クリニック血圧との関連で見た診断・治療のための持続血圧目標値

Geoffrey Headらの前向きコホート

日中の持続血圧測定値の閾値はクリニックでの値より若干低く、医師測定の血圧は、訓練されたスタッフより若干高い。
故に、現在の血圧測定閾値は不適切なものとなっているのではないかと・・・

Definition of ambulatory blood pressure targets for diagnosis and treatment of hypertension in relation to clinic blood pressure: prospective cohort study
BMJ 2010;340:c1104, doi: 10.1136/bmj.c1104 (Published 14 April 2010)

【背景】 24時間持続血圧閾値は、軽症高血圧診断の定義に用いられているが、治療目的には用いられず、また、中等症・重症高血圧診断時の他の血圧閾値には用いられない。
高血圧診断・治療の診療所血圧閾値に相当する、適切な年齢・性別関連持続血圧閾値を導く目的

【方法】オーストラリアの11のセンターからの、 24時間ABPデータで、信頼できるデバイスを用いたもの (n=8575)
これらの測定値と熟練スタッフとそれより少ない医師コホートにおけるクリニックの血圧測定値の相関評価のため最小2乗regressionを用いた(n=1693)
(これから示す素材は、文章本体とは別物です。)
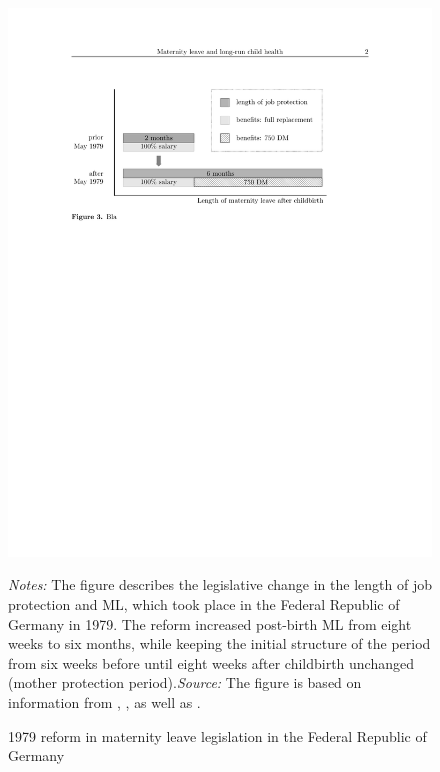 \documentclass[11pt, a4paper, draft]{article} %
\begin{document}
\begin{figure}[H]\centering
	\caption{1979 reform in maternity leave legislation in the Federal Republic of Germany}\label{fig: MLreform}
	\includegraphics[width=0.8\linewidth]{SOEP/Reform_shortened.pdf}
	\begin{minipage}{\linewidth}
		\scriptsize{\emph{Notes:} The figure describes the legislative change in the length of job protection and ML, which took place in the Federal Republic of Germany in 1979. The reform increased post-birth ML from eight weeks to six months, while keeping the initial structure of the period from six weeks before until eight weeks after childbirth unchanged (mother protection period).\newline \textit{Source: }The figure is based on information from \cite{Dustmann2012}, \cite{DIW2002}, \cite{schonberg2014expansions} as well as \cite{zmarzlik1999mutterschutzgesetz}.}
	\end{minipage}
\end{figure}
\end{document}
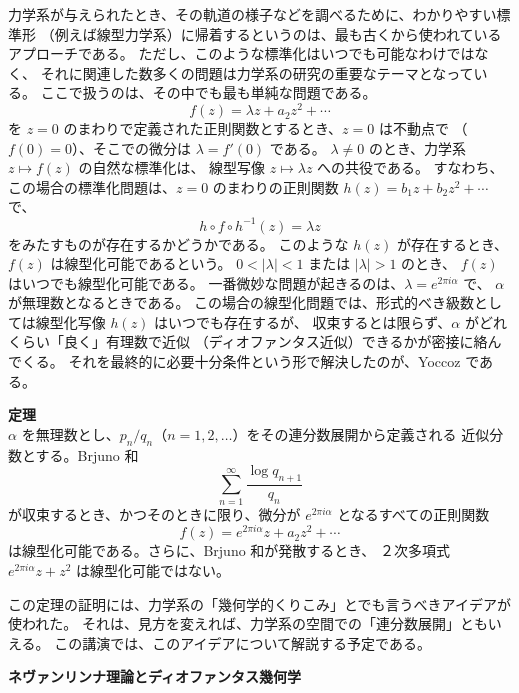 \documentclass[uplatex,dvipdfmx]{jlreq}
\begin{document}
力学系が与えられたとき、その軌道の様子などを調べるために、わかりやすい標準形
（例えば線型力学系）に帰着するというのは、最も古くから使われているアプローチである。
ただし、このような標準化はいつでも可能なわけではなく、
それに関連した数多くの問題は力学系の研究の重要なテーマとなっている。
ここで扱うのは、その中でも最も単純な問題である。
\[
  f(z) = \lambda z + a_2 z^2 + \cdots
\]
を $z = 0$ のまわりで定義された正則関数とするとき、$z = 0$ は不動点で
（$f(0) = 0$）、そこでの微分は $\lambda = f'(0)$ である。
$\lambda \neq 0$ のとき、力学系 $z \mapsto f(z)$ の自然な標準化は、
線型写像 $z \mapsto \lambda z$ への共役である。
すなわち、この場合の標準化問題は、$z = 0$ のまわりの正則関数
$h(z) = b_1 z + b_2 z^2 + \cdots$ で、
\[
  h \circ f \circ h^{-1}(z) = \lambda z
\]
をみたすものが存在するかどうかである。
このような $h(z)$ が存在するとき、$f(z)$ は線型化可能であるという。
$0 < |\lambda| < 1$ または $|\lambda| > 1$ のとき、
$f(z)$ はいつでも線型化可能である。
一番微妙な問題が起きるのは、$\lambda = e^{2\pi i\alpha}$ で、
$\alpha$ が無理数となるときである。
この場合の線型化問題では、形式的べき級数としては線型化写像 $h(z)$ はいつでも存在するが、
収束するとは限らず、$\alpha$ がどれくらい「良く」有理数で近似
（ディオファンタス近似）できるかが密接に絡んでくる。
それを最終的に必要十分条件という形で解決したのが、Yoccoz である。

\medskip

\noindent\textbf{定理}\\
$\alpha$ を無理数とし、$p_n/q_n$（$n = 1, 2, \ldots$）をその連分数展開から定義される
近似分数とする。Brjuno 和
\[
  \sum_{n=1}^{\infty} \frac{\log q_{n+1}}{q_n}
\]
が収束するとき、かつそのときに限り、微分が $e^{2\pi i\alpha}$ となるすべての正則関数
\[
  f(z) = e^{2\pi i\alpha} z + a_2 z^2 + \cdots
\]
は線型化可能である。さらに、Brjuno 和が発散するとき、
２次多項式 $e^{2\pi i\alpha} z + z^2$ は線型化可能ではない。

\medskip

この定理の証明には、力学系の「幾何学的くりこみ」とでも言うべきアイデアが使われた。
それは、見方を変えれば、力学系の空間での「連分数展開」ともいえる。
この講演では、このアイデアについて解説する予定である。

\newpage

\begin{center}
  {\Large\bfseries ネヴァンリンナ理論とディオファンタス幾何学}
\end{center}
\end{document}
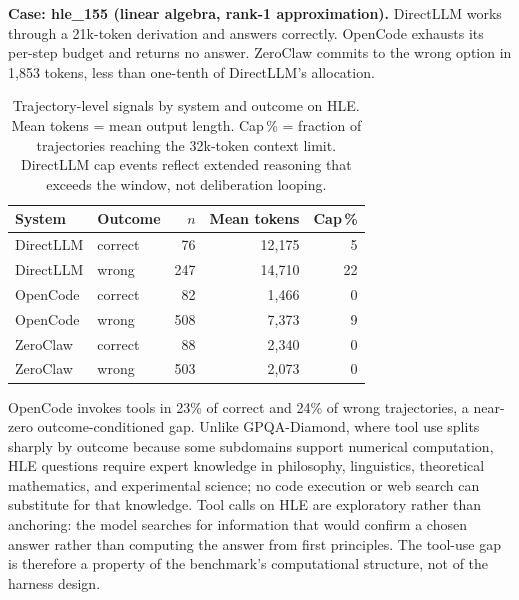 \textbf{Case: hle\_155 (linear algebra, rank-1 approximation).}
DirectLLM works through a 21k-token derivation and answers correctly.
OpenCode exhausts its per-step budget and returns no answer.
ZeroClaw commits to the wrong option in 1,853 tokens, less than one-tenth of
DirectLLM's allocation.

\begin{table}[t]
\centering
\small
\caption{%
  Trajectory-level signals by system and outcome on HLE.
  Mean tokens = mean output length.
  Cap\,\% = fraction of trajectories reaching the 32k-token context limit.
  DirectLLM cap events reflect extended reasoning that exceeds the window, not
  deliberation looping.
}
\label{tab:hle-goal-loss}
\setlength{\tabcolsep}{4pt}
\begin{tabular}{llrrr}
\toprule
System & Outcome & $n$ & Mean tokens & Cap\,\% \\
\midrule
DirectLLM & correct &  76 & 12{,}175 &  5 \\
DirectLLM & wrong   & 247 & 14{,}710 & 22 \\
\midrule
OpenCode  & correct &  82 &  1{,}466 &  0 \\
OpenCode  & wrong   & 508 &  7{,}373 &  9 \\
\midrule
ZeroClaw  & correct &  88 &  2{,}340 &  0 \\
ZeroClaw  & wrong   & 503 &  2{,}073 &  0 \\
\bottomrule
\end{tabular}
\end{table}


OpenCode invokes tools in 23\% of correct and 24\% of wrong trajectories,
a near-zero outcome-conditioned gap.
Unlike GPQA-Diamond, where tool use splits sharply by outcome because some
subdomains support numerical computation, HLE questions require expert
knowledge in philosophy, linguistics, theoretical mathematics, and
experimental science; no code execution or web search can substitute for
that knowledge.
Tool calls on HLE are exploratory rather than anchoring: the model searches
for information that would confirm a chosen answer rather than computing the
answer from first principles.
The tool-use gap is therefore a property of the benchmark's computational
structure, not of the harness design.


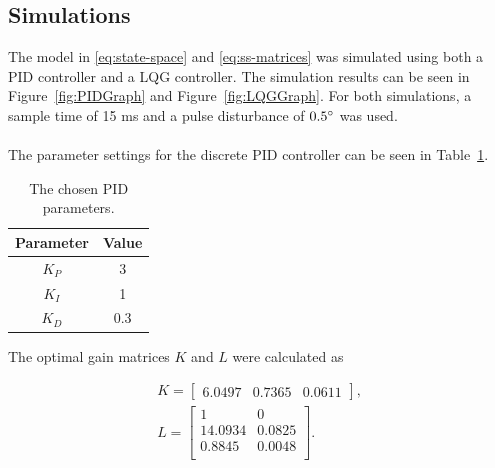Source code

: \subsection{Simulations}
The model in \eqref{eq:state-space} and \eqref{eq:ss-matrices} was simulated using both a PID controller and a LQG controller. The simulation results can be seen in Figure~\ref{fig:PIDGraph} and Figure~\ref{fig:LQGGraph}. For both simulations, a sample time of 15 ms and a pulse disturbance of $0.5\degree$ was used.
\\\\
The parameter settings for the discrete PID controller can be seen in Table~\ref{table:PIDParameters}.

\begin{table}[H]
    \centering
    \begin{tabular}{cc}\toprule
     Parameter  & Value \\\midrule
     $K_{P}$      & 3\\
     $K_{I}$      & 1\\
     $K_{D}$      & 0.3\\\bottomrule
    \end{tabular}
    \caption{The chosen PID parameters.}
    \label{table:PIDParameters}
\end{table}

\noindent
The optimal gain matrices $K$ and $L$ were calculated as

\begin{equation}
    \begin{gathered}
        K =
        \begin{bmatrix}
            6.0497 & 0.7365 & 0.0611
        \end{bmatrix}
        ,\\
        L = 
        \begin{bmatrix}
            1       & 0\\
            14.0934 & 0.0825\\
            0.8845  & 0.0048\\
        \end{bmatrix}
        .
    \end{gathered}
\end{equation}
【結果】 患者の平均年齢は56(SD 15)歳、平均BMI 28.9(5.5)、平均クリニック収縮期/拡張期血圧 142/82 mmHg(19/12); 4626(54%)は女性
熟練スタッフによる平均クリニック測定値は、昼間ABPより6/3 mmHg高く、24時間ABPより10/5 mmHg高い。クリニックでの医師測定より9/7 mm Hg高い
熟練スタッフクリニック測定値からの昼間ABPは、高血圧下限値である、140/90 mm Hgという閾値より 4/3 mm Hg低い
そして、関連疾患合併のある患者の上限値130/80 mmHg閾値より 2/2 mmHg低く、125/75 mmHg閾値より1/2 mmHg低い

相当値は、女性で 1/2 mm Hg低く、老人では 3/1 mmHg低い


横:クリニック収縮期血圧、クリニック拡張時血圧
縦:24時間、昼、夜持続血圧測定値

波線:least squares linear regression (LSR) linear regression
実線:ordinary least product (OLP) linear regression

【結論】 研究では、昼間の血圧閾値は、クリニックの測定値より若干低い
医師により行われたクリニック血圧測定は、熟練スタッフにより行われた推定は不適切で、故に持続血圧閾値は不適切と考えられる。
これらの結果は、持続血圧値を用いた診断・マネージメントのフレームワークに寄与する。